This portrayal of a generally impoverished and low-capacity policy analytical community pushes the emphasis for the prospects of enhanced evidence-based policy-making back onto Canadian governments, which, in theory at least, have access to the kinds of personnel, treasure and organizational resources that would allow them to construct substantial policy analytical capacity. What little is known about the actual work of policy analysts in contemporary Canadian governments, however, reveals a picture of a very "lumpy" or uneven distribution of policy analytical capacity, varying by level of government and by department or agency involved.
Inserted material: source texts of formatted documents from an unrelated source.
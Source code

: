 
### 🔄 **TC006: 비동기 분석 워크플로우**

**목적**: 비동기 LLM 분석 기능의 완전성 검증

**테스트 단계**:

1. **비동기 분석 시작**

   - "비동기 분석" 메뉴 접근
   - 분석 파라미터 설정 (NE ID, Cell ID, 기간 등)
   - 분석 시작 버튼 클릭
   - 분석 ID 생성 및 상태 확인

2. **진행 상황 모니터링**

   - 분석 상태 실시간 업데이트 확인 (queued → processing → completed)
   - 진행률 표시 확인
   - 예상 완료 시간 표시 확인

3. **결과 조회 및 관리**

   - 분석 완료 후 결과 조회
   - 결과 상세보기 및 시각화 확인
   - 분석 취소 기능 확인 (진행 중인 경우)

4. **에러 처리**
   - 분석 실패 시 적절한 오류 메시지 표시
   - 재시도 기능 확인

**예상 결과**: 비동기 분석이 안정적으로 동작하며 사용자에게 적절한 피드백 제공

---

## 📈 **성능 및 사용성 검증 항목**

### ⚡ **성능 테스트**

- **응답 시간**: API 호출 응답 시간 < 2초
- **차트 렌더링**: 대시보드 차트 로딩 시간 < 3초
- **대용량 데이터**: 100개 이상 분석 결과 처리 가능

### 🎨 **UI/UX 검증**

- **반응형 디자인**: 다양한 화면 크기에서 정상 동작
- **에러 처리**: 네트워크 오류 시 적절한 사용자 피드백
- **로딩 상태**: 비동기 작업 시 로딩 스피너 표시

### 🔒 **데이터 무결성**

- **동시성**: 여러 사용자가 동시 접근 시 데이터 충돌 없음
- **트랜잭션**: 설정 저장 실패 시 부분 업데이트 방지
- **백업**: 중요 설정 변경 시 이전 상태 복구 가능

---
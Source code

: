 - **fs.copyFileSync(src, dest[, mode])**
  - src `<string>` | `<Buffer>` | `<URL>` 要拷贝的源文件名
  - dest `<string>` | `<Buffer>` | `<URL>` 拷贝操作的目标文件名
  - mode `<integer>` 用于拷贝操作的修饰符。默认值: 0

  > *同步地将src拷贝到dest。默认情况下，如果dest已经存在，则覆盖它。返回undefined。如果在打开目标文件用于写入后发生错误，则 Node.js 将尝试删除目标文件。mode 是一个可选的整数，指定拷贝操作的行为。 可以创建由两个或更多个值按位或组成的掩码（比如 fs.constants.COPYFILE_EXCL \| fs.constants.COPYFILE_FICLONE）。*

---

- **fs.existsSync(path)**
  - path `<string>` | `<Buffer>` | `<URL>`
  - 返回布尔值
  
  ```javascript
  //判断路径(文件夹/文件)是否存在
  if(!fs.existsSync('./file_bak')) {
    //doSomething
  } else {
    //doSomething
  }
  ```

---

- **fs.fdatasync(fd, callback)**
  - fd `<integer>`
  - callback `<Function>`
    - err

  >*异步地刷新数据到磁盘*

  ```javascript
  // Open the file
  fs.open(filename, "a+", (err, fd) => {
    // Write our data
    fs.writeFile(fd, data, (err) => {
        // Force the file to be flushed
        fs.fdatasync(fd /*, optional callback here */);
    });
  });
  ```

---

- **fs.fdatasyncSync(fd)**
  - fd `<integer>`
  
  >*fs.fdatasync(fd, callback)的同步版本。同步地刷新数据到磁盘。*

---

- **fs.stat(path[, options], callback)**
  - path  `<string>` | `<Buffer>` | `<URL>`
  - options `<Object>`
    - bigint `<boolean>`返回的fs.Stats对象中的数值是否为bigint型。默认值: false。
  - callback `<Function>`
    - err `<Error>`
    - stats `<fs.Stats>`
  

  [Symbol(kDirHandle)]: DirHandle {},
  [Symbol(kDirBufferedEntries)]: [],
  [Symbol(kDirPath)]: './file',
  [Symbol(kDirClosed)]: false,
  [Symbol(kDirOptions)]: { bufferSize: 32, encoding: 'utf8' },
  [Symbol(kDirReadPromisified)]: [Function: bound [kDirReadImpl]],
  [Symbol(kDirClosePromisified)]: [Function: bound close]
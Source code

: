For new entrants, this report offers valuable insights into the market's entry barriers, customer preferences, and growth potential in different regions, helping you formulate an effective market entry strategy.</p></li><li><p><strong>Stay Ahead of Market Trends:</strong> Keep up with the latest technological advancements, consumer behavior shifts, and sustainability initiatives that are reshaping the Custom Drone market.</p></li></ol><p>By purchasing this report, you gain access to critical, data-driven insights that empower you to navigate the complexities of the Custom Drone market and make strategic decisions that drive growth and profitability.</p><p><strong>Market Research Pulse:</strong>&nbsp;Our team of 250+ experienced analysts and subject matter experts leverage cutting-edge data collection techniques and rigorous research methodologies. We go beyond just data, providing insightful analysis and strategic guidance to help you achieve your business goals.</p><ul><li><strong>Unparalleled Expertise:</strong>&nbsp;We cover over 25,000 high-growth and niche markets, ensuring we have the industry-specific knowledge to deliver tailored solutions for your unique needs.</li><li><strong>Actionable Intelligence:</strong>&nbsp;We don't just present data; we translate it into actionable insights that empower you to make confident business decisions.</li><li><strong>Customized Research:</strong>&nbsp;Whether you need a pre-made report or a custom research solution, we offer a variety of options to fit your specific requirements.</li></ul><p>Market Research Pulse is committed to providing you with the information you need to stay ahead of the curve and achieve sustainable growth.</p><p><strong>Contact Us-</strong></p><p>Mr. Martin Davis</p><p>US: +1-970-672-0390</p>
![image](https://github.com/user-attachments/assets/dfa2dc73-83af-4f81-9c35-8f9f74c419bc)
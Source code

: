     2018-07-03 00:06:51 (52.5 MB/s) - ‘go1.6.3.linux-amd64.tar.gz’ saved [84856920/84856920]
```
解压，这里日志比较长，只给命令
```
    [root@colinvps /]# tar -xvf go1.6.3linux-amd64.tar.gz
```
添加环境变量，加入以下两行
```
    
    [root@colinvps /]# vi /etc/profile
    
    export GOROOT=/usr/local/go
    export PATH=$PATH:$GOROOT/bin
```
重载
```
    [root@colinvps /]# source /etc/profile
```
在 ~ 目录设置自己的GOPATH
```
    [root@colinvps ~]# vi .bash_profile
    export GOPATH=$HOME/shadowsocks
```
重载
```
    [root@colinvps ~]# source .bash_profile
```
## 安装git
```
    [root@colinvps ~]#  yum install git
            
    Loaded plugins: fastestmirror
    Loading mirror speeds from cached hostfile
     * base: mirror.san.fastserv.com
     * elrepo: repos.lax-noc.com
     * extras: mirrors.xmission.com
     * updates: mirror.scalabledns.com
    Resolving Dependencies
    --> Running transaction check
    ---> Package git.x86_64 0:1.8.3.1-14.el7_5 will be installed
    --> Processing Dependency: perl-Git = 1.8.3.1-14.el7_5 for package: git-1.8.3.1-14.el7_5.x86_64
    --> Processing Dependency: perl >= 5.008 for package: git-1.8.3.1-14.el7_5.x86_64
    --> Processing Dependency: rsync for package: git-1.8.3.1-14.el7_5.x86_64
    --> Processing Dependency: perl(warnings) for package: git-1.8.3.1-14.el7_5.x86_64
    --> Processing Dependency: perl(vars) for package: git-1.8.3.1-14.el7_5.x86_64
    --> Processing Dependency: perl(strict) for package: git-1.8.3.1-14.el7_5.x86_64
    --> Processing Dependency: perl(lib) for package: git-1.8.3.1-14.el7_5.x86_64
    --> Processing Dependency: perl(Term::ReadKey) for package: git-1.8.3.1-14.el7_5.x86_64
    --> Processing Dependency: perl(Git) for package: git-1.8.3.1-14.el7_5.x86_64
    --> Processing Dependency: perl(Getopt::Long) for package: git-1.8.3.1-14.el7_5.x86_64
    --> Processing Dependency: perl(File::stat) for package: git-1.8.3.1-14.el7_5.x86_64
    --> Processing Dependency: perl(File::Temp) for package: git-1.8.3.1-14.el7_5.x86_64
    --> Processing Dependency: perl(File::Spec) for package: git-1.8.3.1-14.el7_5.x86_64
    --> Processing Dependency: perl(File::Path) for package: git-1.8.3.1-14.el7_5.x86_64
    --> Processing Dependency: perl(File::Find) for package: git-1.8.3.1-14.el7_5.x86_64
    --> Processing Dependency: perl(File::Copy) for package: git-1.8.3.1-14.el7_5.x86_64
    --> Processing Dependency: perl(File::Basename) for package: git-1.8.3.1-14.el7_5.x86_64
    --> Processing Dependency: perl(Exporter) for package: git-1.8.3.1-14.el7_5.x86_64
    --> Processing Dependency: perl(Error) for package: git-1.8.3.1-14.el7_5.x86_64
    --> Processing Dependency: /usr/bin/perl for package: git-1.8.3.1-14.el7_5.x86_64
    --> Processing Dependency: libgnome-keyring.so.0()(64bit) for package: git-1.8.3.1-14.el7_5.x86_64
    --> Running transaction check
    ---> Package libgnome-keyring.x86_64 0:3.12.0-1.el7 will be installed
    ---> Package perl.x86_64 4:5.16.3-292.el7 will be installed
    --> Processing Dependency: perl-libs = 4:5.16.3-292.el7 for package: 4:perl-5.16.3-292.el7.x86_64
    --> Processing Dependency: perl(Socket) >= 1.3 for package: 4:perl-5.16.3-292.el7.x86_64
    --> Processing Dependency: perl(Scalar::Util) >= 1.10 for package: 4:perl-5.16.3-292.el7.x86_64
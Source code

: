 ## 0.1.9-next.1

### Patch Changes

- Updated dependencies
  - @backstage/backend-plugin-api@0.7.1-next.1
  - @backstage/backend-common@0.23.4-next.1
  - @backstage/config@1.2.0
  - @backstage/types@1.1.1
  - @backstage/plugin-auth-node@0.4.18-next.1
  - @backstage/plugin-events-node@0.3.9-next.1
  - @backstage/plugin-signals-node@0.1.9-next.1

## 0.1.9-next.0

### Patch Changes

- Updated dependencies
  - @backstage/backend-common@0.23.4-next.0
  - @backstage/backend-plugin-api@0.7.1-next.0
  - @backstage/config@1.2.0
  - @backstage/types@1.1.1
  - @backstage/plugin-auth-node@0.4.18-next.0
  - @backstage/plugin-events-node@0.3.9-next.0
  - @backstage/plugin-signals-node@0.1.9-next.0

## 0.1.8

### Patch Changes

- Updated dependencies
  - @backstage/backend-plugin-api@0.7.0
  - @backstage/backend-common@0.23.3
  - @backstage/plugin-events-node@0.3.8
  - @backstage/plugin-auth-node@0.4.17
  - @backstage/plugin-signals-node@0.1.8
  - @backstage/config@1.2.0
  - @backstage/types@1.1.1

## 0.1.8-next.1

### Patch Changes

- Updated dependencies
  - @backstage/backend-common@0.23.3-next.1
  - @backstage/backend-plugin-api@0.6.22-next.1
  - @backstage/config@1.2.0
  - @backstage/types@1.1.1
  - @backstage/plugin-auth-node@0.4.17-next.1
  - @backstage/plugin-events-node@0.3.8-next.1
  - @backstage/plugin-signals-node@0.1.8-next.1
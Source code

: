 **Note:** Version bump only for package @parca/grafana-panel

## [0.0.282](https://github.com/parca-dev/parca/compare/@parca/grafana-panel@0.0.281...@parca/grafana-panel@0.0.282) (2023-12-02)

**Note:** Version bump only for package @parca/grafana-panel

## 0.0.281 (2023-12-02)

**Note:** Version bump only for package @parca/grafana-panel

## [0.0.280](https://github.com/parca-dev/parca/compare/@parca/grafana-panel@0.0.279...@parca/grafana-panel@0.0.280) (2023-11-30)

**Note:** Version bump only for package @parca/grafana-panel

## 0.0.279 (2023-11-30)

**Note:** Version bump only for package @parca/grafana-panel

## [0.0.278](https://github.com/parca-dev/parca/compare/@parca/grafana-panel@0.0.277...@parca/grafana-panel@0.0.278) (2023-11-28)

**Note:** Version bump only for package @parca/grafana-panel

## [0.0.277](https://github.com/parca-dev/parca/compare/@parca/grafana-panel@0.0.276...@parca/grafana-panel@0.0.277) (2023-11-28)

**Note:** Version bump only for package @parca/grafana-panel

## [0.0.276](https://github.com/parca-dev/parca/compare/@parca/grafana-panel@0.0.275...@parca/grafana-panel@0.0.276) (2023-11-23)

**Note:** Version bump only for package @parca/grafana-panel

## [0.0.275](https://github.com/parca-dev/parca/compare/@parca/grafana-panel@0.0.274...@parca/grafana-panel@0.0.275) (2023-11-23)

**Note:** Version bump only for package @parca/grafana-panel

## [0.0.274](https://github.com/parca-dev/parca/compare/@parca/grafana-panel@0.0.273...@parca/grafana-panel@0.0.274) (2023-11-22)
Early works in the late 1970s and early 1980s on the emerging policy analysis professions provided little empirical evidence of what analysts actually did in practice (Prince 1979; Prince and Chenier 1980) but rather often simply assumed they would contribute to the increased rationality of policy-making through the application of systematic analytical techniques such as cost-benefit analysis to the evaluation of policies and policy alternatives. Studies undertaken by federal government analysts, however, raised doubts about this picture (French 1980; Hartle 1978). Later studies, in the 1990s, also noted the growth and subsequent decline of employment of policy analysts in government and their limited capacity for developing long-term strategic advice to governments (Bennett and McPhail 1992; Hollander and Prince 1993). Work since the early 1990s has suggested that tasks of policy analysts may be shifting, as in the U.K. and the other countries cited above, towards an increased emphasis on policy process design and network management activities and away from "formal" types of policy analysis (Howlett and Lindquist 2004; Lindquist 1992).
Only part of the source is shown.